■ Work to be completed:
Copy out the full listing below as it stands, with its pictures left behind.

■ Records for the exercise:
· · · ·
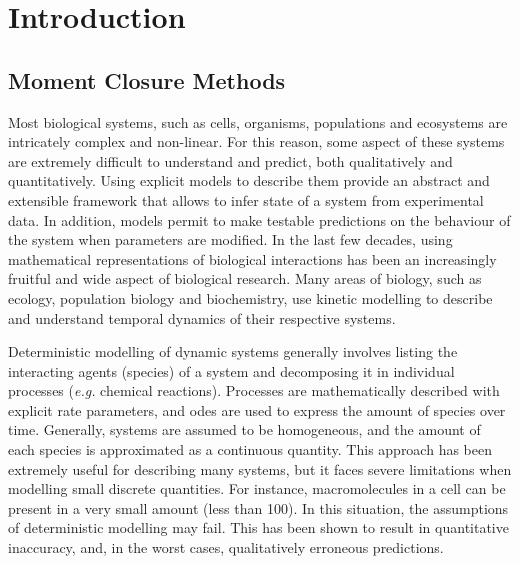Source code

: \section{Introduction} \label{intro}
\subsection{Moment Closure Methods}

Most biological systems, such as cells, organisms, populations and ecosystems are intricately complex and non-linear.
For this reason, some aspect of these systems are extremely difficult to understand and predict, both qualitatively and quantitatively.
Using explicit models to describe them provide an abstract and extensible framework that allows to infer state of a system from experimental data.
In addition, models permit to make testable predictions on the behaviour of the system when parameters are modified.
In the last few decades, using mathematical representations of biological interactions has been an increasingly fruitful and wide aspect of biological research.
Many areas of biology, such as ecology, population biology and biochemistry,
use kinetic modelling to describe and understand temporal dynamics of their respective systems.

Deterministic modelling of dynamic systems generally involves listing the interacting agents (species) of a system and decomposing
it in individual processes (\emph{e.g.} chemical reactions).
Processes are mathematically described with explicit rate parameters, and \glspl{ode} are used to express the amount of species over time.
Generally, systems are assumed to be homogeneous, and the amount of each species is approximated as a continuous quantity.
This approach has been extremely useful for describing many systems, but it faces severe limitations when modelling small discrete quantities.
For instance, macromolecules in a cell can be present in a very small amount (less than 100).
In this situation, the assumptions of deterministic modelling may fail.
This has been shown to result in quantitative inaccuracy, and, in the worst cases, qualitatively erroneous predictions.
· · · ·
■ Your response:
Source code

: \section{Introduction} \label{intro}
\subsection{Moment Closure Methods}

Most biological systems, such as cells, organisms, populations and ecosystems are intricately complex and non-linear.
For this reason, some aspect of these systems are extremely difficult to understand and predict, both qualitatively and quantitatively.
Using explicit models to describe them provide an abstract and extensible framework that allows to infer state of a system from experimental data.
In addition, models permit to make testable predictions on the behaviour of the system when parameters are modified.
In the last few decades, using mathematical representations of biological interactions has been an increasingly fruitful and wide aspect of biological research.
Many areas of biology, such as ecology, population biology and biochemistry,
use kinetic modelling to describe and understand temporal dynamics of their respective systems.

Deterministic modelling of dynamic systems generally involves listing the interacting agents (species) of a system and decomposing
it in individual processes (\emph{e.g.} chemical reactions).
Processes are mathematically described with explicit rate parameters, and \glspl{ode} are used to express the amount of species over time.
Generally, systems are assumed to be homogeneous, and the amount of each species is approximated as a continuous quantity.
This approach has been extremely useful for describing many systems, but it faces severe limitations when modelling small discrete quantities.
For instance, macromolecules in a cell can be present in a very small amount (less than 100).
In this situation, the assumptions of deterministic modelling may fail.
This has been shown to result in quantitative inaccuracy, and, in the worst cases, qualitatively erroneous predictions.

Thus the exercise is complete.